Task directions | Please repeat the lines below exactly. Begin with the line containing "Theo R. A. Bunđagôp" and go on through the line containing "M. B. Émeneau".

Extracted records |
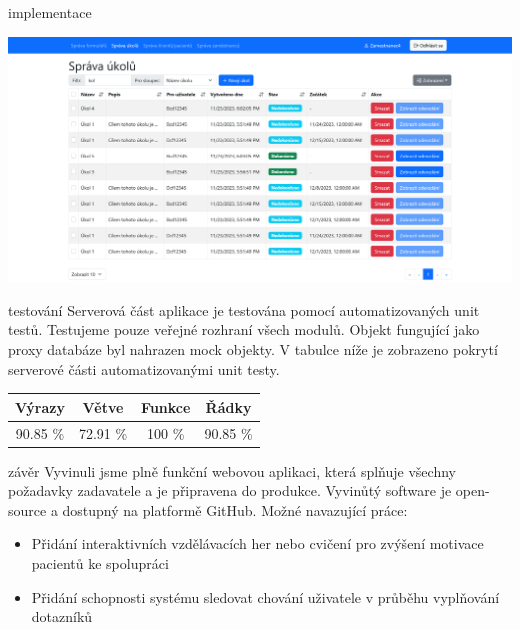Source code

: \documentclass[portrait,a0paper,fontscale=0.25]{baposter}
\begin{document}
\begin{poster}
\begin{posterbox}[column=1, name=impl]{implementace}
            \begin{center}
                \includegraphics[width=\linewidth]{img/sprava-ukolu}
            \end{center}
        \end{posterbox}

        \begin{posterbox}[column=1, name=testing, below=impl]{testování}
            Serverová část aplikace je testována pomocí automatizovaných unit testů.
            Testujeme pouze veřejné rozhraní všech modulů.
            Objekt fungující jako proxy databáze byl nahrazen mock objekty.
            V tabulce níže je zobrazeno pokrytí serverové části automatizovanými unit testy.
            \begin{center}
                \begin{tabular}{c|c|c|c}
                    \textbf{Výrazy} & \textbf{Větve} & \textbf{Funkce} & \textbf{Řádky} \\
                    \hline
                    90.85 \%        & 72.91 \%       & 100 \%          & 90.85 \%       \\
                \end{tabular}
            \end{center}
        \end{posterbox}

        \begin{posterbox}[column=1, name=conclusion, below=testing]{závěr}
            Vyvinuli jsme plně funkční webovou aplikaci, která splňuje všechny požadavky zadavatele a je připravena do produkce.
            Vyvinůtý software je open-source a dostupný na platformě GitHub.
            Možné navazující práce:
            \begin{itemize}
                \item Přidání interaktivních vzdělávacích her nebo cvičení pro zvýšení motivace pacientů ke spolupráci
                \item Přidání schopnosti systému sledovat chování uživatele v průběhu vyplňování dotazníků
            \end{itemize}
        \end{posterbox}


\end{poster}
\end{document}

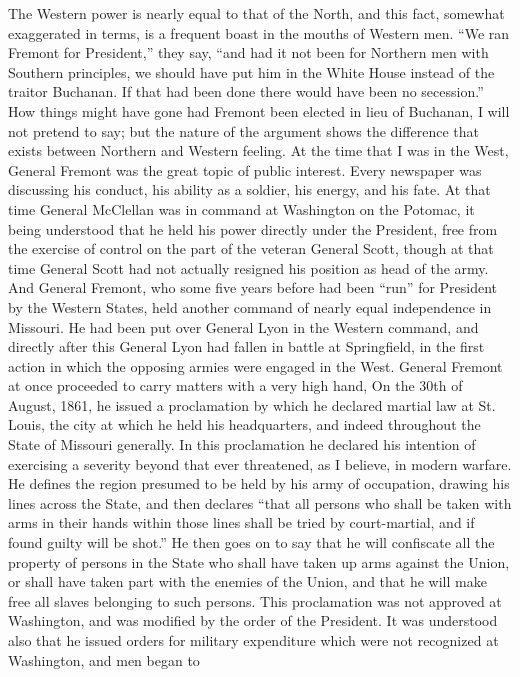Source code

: The Western power is nearly equal to that of the North, and this
fact, somewhat exaggerated in terms, is a frequent boast in the
mouths of Western men.  ``We ran Fremont for President,'' they say,
``and had it not been for Northern men with Southern principles, we
should have put him in the White House instead of the traitor
Buchanan.  If that had been done there would have been no
secession.''  How things might have gone had Fremont been elected in
lieu of Buchanan, I will not pretend to say; but the nature of the
argument shows the difference that exists between Northern and
Western feeling.  At the time that I was in the West, General
Fremont was the great topic of public interest.  Every newspaper
was discussing his conduct, his ability as a soldier, his energy,
and his fate.  At that time General McClellan was in command at
Washington on the Potomac, it being understood that he held his
power directly under the President, free from the exercise of
control on the part of the veteran General Scott, though at that
time General Scott had not actually resigned his position as head
of the army.  And General Fremont, who some five years before had
been ``run'' for President by the Western States, held another
command of nearly equal independence in Missouri.  He had been put
over General Lyon in the Western command, and directly after this
General Lyon had fallen in battle at Springfield, in the first
action in which the opposing armies were engaged in the West.
General Fremont at once proceeded to carry matters with a very high
hand, On the 30th of August, 1861, he issued a proclamation by
which he declared martial law at St. Louis, the city at which he
held his headquarters, and indeed throughout the State of Missouri
generally.  In this proclamation he declared his intention of
exercising a severity beyond that ever threatened, as I believe, in
modern warfare.  He defines the region presumed to be held by his
army of occupation, drawing his lines across the State, and then
declares ``that all persons who shall be taken with arms in their
hands within those lines shall be tried by court-martial, and if
found guilty will be shot.''  He then goes on to say that he will
confiscate all the property of persons in the State who shall have
taken up arms against the Union, or shall have taken part with the
enemies of the Union, and that he will make free all slaves
belonging to such persons.  This proclamation was not approved at
Washington, and was modified by the order of the President.  It was
understood also that he issued orders for military expenditure
which were not recognized at Washington, and men began to
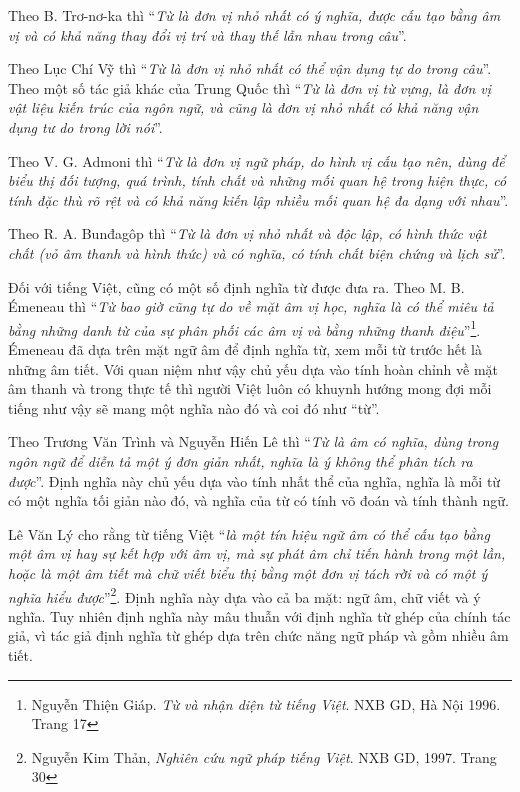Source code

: \documentclass[a4paper,oneside,14pt]{extbook} %
\begin{document}
Theo B. Trơ-nơ-ka thì ``\textit{Từ là đơn vị nhỏ nhất có ý nghĩa, được cấu tạo
bằng âm vị và có khả năng thay đổi vị trí và thay thế lẫn nhau trong
câu}''. 

Theo Lục Chí Vỹ thì ``\textit{Từ là đơn vị nhỏ nhất có thể vận dụng tự do
trong câu}''. 
Theo một số tác giả khác của Trung Quốc thì ``\textit{Từ là đơn vị từ vựng, là
đơn vị vật liệu kiến trúc của ngôn ngữ, và cũng là đơn vị nhỏ nhất có
khả năng vận dụng tư do trong lời nói}''. 

Theo V. G. Admoni thì ``\textit{Từ là đơn vị ngữ pháp, do hình vị cấu tạo nên,
dùng để biểu thị đối tượng, quá trình, tính chất và những mối quan hệ
trong hiện thực, có tính đặc thù rõ rệt và có khả năng kiến lập nhiều
mối quan hệ đa dạng với nhau}''. 

Theo R. A. Bunđagôp thì ``\textit{Từ là đơn vị nhỏ nhất và độc lập, có hình
thức vật chất (vỏ âm thanh và hình thức) và có nghĩa, có tính chất
biện chứng và lịch sử}''.

Đối với tiếng Việt, cũng có một số định nghĩa từ được đưa ra. Theo
M. B. Émeneau thì ``\textit{Từ bao giờ cũng tự do về mặt âm vị học, nghĩa là
có thể miêu tả bằng những danh từ của sự phân phối các âm vị và bằng
những thanh điệu}''\footnote{Nguyễn Thiện Giáp. {\em Từ và nhận diện từ
  tiếng Việt}. NXB GD, Hà Nội 1996. Trang 17}. Émeneau đã dựa trên mặt
ngữ âm để định nghĩa từ, xem mỗi từ trước hết là những âm tiết. Với
quan niệm như vậy chủ yếu dựa vào tính hoàn chỉnh về mặt âm thanh và
trong thực tế thì người Việt luôn có khuynh hướng mong đợi mỗi tiếng
như vậy sẽ mang một nghĩa nào đó và coi đó như ``từ''.

Theo Trương Văn Trình và Nguyễn Hiến Lê thì ``\textit{Từ là âm có nghĩa, dùng
trong ngôn ngữ để diễn tả một ý đơn giản nhất, nghĩa là ý không thể
phân tích ra được}''. Định nghĩa này chủ yếu dựa vào tính nhất thể của
nghĩa, nghĩa là mỗi từ có một nghĩa tối giản nào đó, và nghĩa của từ
có tính võ đoán và tính thành ngữ.

Lê Văn Lý cho rằng từ tiếng Việt ``\textit{là một tín hiệu ngữ âm có thể cấu
tạo bằng một âm vị hay sự kết hợp với âm vị, mà sự phát âm chỉ tiến
hành trong một lần, hoặc là một âm tiết mà chữ viết biểu thị bằng một
đơn vị tách rời và có một ý nghĩa hiểu được}''\footnote{Nguyễn
  Kim Thản, {\em Nghiên cứu ngữ pháp tiếng Việt}. NXB GD, 1997. Trang
  30}. Định nghĩa này dựa vào cả ba mặt: ngữ âm, chữ viết và ý
nghĩa. Tuy nhiên định nghĩa này mâu thuẫn với định nghĩa từ ghép của
chính tác giả, vì tác giả định nghĩa từ ghép dựa trên chức năng ngữ
pháp và gồm nhiều âm tiết.
\end{document}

Exercise result |
Theo R. A. Bunđagôp thì ``\textit{Từ là đơn vị nhỏ nhất và độc lập, có hình
thức vật chất (vỏ âm thanh và hình thức) và có nghĩa, có tính chất
biện chứng và lịch sử}''.

Đối với tiếng Việt, cũng có một số định nghĩa từ được đưa ra. Theo
M. B. Émeneau thì ``\textit{Từ bao giờ cũng tự do về mặt âm vị học, nghĩa là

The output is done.